(GIVEN DATA)

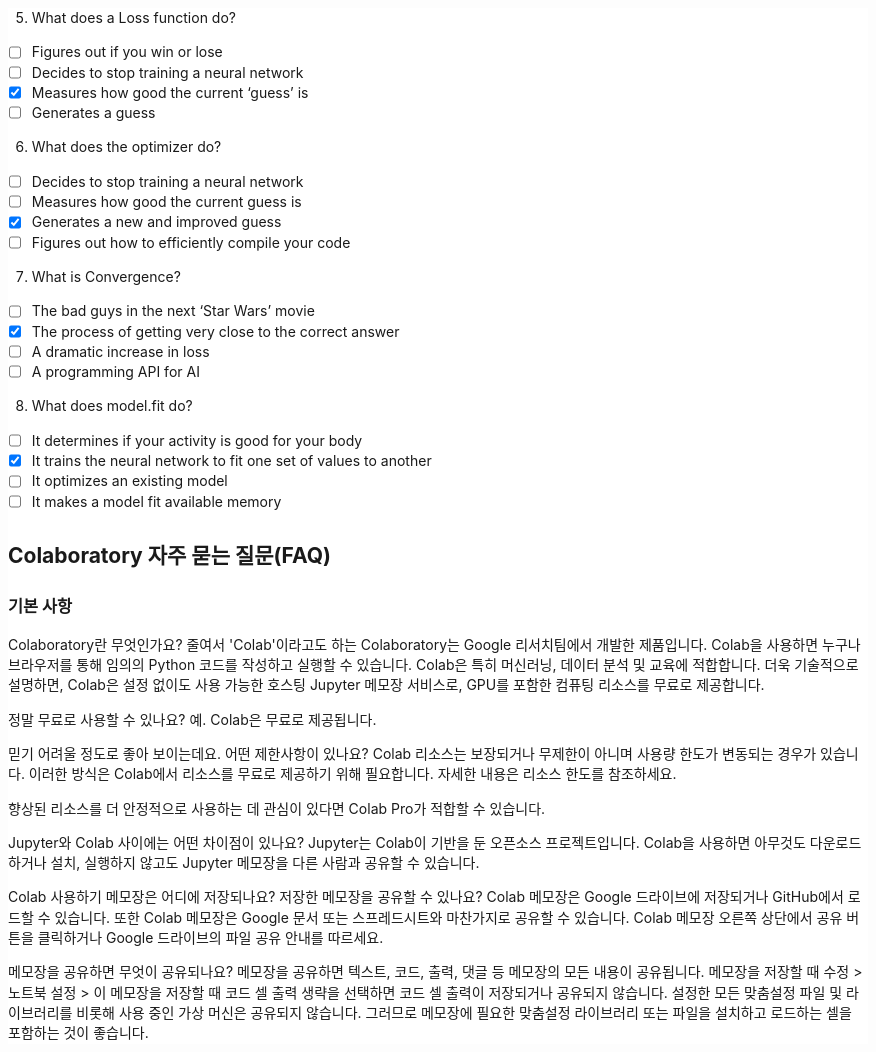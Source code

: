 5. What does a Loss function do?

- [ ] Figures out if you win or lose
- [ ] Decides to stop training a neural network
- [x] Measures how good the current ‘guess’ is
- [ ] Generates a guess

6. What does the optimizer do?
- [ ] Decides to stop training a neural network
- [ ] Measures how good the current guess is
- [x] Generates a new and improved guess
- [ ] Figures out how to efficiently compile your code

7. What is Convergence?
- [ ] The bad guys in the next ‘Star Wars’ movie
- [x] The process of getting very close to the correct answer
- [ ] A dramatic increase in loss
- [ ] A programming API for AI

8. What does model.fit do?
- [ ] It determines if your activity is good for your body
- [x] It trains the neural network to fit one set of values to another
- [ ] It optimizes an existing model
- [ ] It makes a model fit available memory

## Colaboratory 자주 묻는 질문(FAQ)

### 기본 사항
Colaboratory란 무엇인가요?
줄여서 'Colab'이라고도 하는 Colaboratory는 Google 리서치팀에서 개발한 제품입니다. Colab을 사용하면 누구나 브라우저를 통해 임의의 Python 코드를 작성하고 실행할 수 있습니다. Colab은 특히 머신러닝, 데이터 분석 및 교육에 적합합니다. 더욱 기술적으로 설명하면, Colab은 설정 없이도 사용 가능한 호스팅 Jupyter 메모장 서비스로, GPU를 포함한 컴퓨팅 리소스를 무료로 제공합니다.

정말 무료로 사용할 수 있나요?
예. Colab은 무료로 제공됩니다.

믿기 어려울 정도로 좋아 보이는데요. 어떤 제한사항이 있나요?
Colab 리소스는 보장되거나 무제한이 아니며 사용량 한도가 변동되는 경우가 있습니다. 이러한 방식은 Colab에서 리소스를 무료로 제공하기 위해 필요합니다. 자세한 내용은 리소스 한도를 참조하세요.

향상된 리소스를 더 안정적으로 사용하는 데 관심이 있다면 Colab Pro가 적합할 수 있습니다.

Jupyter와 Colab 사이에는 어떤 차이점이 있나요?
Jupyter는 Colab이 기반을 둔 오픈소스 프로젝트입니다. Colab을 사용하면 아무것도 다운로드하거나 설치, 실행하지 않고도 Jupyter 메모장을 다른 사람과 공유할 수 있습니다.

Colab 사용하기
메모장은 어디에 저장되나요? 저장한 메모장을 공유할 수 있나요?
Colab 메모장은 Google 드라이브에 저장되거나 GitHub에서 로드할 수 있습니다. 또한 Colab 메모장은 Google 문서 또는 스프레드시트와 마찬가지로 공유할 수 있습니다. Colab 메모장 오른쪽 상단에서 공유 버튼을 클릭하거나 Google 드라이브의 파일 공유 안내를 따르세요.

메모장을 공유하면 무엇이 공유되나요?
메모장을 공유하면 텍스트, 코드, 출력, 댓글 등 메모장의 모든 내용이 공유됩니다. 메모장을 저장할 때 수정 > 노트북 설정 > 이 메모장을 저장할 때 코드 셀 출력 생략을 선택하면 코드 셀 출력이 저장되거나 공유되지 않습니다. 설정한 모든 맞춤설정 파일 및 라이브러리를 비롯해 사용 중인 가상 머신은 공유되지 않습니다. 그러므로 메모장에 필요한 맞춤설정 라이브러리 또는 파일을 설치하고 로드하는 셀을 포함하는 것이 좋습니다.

(End GIVEN DATA)
(GIVEN DATA)

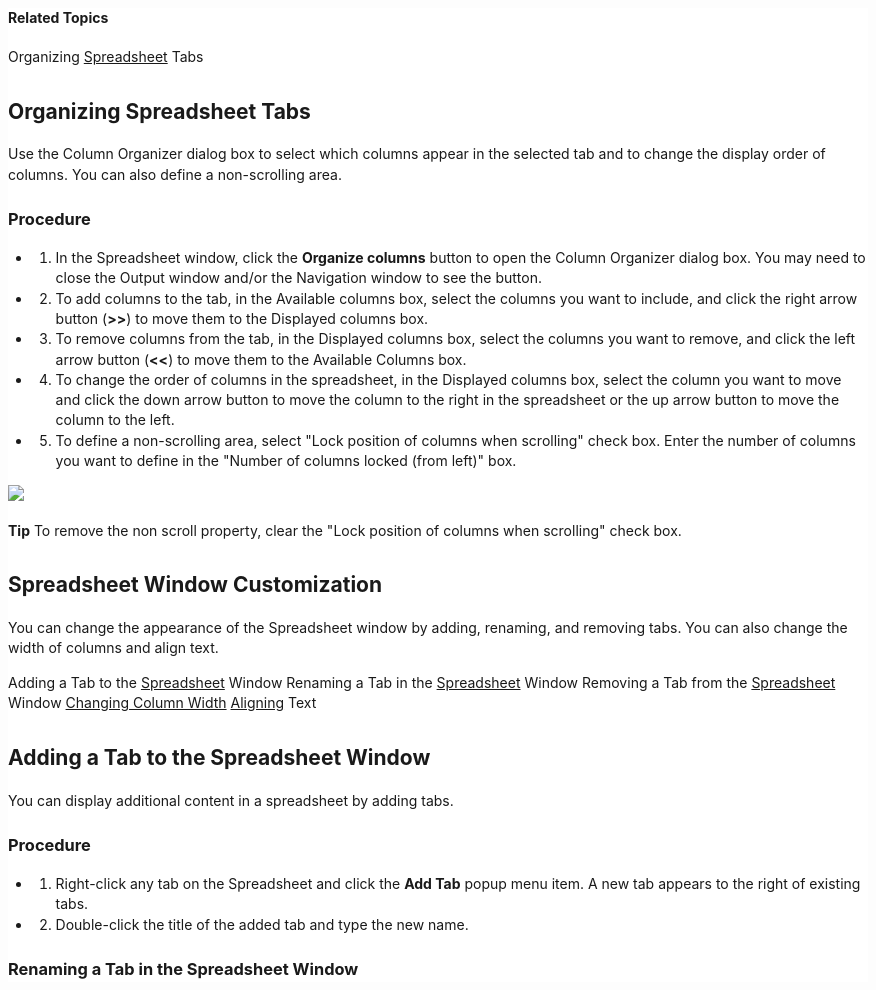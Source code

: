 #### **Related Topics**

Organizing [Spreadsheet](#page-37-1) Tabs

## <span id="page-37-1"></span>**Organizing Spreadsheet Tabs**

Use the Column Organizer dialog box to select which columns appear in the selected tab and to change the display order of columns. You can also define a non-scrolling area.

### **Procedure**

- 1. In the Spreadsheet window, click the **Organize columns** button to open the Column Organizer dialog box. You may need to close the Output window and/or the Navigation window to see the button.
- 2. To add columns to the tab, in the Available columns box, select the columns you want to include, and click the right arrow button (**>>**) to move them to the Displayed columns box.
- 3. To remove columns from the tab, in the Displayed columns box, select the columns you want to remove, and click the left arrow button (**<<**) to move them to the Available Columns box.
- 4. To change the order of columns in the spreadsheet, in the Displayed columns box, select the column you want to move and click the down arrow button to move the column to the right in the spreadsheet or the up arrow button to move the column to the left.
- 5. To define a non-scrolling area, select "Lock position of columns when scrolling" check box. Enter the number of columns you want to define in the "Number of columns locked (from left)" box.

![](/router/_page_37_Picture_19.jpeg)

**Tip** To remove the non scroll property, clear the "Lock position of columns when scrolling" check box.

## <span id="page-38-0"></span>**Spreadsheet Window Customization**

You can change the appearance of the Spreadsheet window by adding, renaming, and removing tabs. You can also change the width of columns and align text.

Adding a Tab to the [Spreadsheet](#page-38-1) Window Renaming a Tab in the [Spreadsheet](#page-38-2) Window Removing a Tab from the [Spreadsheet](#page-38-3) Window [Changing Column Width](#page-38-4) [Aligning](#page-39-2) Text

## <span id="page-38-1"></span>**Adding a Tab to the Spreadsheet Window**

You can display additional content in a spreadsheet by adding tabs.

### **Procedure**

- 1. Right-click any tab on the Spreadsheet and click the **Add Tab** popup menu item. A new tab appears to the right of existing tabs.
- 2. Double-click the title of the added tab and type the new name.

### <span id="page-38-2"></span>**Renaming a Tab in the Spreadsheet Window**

(End GIVEN DATA)
(GIVEN DATA)

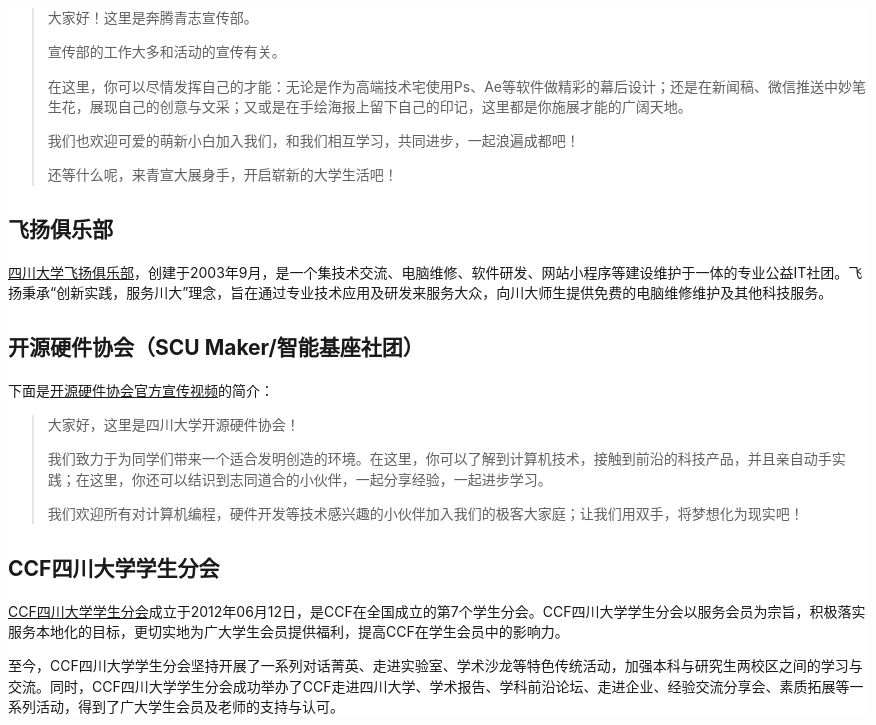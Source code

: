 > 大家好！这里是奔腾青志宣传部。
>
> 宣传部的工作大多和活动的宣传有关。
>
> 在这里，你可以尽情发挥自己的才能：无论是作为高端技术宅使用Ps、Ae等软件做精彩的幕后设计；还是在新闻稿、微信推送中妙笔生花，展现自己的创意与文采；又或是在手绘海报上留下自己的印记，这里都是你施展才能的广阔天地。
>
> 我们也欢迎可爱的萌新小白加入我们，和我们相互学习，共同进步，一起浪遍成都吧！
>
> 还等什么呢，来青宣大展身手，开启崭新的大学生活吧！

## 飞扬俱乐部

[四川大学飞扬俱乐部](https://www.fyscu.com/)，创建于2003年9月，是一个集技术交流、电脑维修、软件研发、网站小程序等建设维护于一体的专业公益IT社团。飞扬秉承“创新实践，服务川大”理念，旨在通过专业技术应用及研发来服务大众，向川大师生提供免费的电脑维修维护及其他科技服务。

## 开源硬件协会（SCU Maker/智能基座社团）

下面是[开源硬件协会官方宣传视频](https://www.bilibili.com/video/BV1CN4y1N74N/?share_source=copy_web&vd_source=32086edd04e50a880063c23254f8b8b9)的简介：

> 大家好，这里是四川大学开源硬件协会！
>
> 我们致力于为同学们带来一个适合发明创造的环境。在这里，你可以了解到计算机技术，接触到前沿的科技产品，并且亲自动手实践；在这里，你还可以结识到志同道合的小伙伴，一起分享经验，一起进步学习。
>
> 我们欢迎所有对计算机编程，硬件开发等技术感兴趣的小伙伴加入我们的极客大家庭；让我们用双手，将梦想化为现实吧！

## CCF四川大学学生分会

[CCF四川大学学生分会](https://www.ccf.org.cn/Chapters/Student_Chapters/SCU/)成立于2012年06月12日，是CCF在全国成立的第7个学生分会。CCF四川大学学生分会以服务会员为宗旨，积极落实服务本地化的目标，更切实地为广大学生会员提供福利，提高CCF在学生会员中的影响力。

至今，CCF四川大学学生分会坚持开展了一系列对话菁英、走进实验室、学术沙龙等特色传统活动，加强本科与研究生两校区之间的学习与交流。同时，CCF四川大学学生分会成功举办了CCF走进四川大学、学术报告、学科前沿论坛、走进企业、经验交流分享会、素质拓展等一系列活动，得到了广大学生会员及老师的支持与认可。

(End GIVEN DATA)

TASK ITEM: Only the lines above starting at the line that holds "- [ ] A dramatic increase in loss" and ending at the line that holds "- [ ] It optimizes an existing model" are to be repeated, exactly and in full.

EXERCISE OUTPUT:
- [ ] A dramatic increase in loss
- [ ] A programming API for AI

8. What does model.fit do?
- [ ] It determines if your activity is good for your body
- [x] It trains the neural network to fit one set of values to another
- [ ] It optimizes an existing model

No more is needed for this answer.